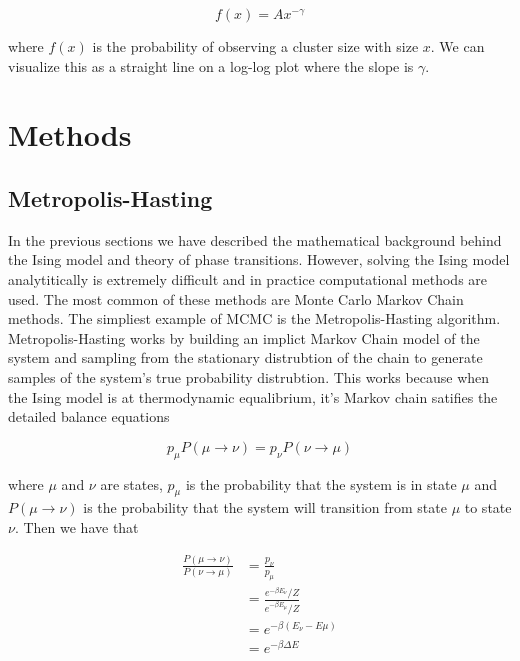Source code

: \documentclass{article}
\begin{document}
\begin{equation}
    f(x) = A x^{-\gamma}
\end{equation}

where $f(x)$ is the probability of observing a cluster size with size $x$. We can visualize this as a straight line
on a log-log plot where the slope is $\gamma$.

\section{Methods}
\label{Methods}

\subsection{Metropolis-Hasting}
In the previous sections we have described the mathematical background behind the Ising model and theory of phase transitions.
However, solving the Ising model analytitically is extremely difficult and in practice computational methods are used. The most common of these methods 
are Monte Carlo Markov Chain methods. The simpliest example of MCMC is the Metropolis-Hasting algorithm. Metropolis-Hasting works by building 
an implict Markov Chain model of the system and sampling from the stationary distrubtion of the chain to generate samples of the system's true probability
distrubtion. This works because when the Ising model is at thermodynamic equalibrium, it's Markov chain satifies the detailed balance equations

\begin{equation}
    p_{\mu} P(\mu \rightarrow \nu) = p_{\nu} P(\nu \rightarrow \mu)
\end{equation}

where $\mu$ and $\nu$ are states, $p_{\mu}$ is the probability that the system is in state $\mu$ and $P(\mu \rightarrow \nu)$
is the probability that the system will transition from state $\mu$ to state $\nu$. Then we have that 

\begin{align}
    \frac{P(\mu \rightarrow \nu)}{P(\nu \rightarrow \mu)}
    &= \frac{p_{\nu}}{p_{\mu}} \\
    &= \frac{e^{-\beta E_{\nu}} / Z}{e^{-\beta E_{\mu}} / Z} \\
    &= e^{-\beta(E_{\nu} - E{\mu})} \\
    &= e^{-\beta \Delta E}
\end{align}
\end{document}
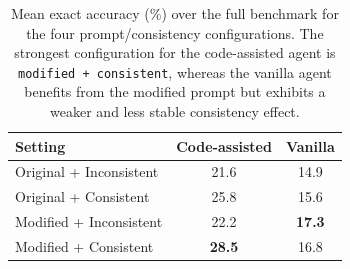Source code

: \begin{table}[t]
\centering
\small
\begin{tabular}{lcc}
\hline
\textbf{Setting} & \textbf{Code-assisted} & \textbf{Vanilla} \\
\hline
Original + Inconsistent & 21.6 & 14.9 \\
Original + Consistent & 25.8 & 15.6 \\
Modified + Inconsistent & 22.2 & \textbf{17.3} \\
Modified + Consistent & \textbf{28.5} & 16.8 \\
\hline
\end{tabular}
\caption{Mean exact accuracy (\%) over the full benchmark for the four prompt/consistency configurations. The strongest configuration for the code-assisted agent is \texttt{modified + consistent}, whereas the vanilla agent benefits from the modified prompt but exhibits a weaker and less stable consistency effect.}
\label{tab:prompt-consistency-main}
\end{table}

INSTRUCTIONS FOR THE TASK: For each line above that includes "Inconsistent", make a copy.

SOLUTION TO THE PROBLEM:
Original + Inconsistent & 21.6 & 14.9 \\
Modified + Inconsistent & 22.2 & \textbf{17.3} \\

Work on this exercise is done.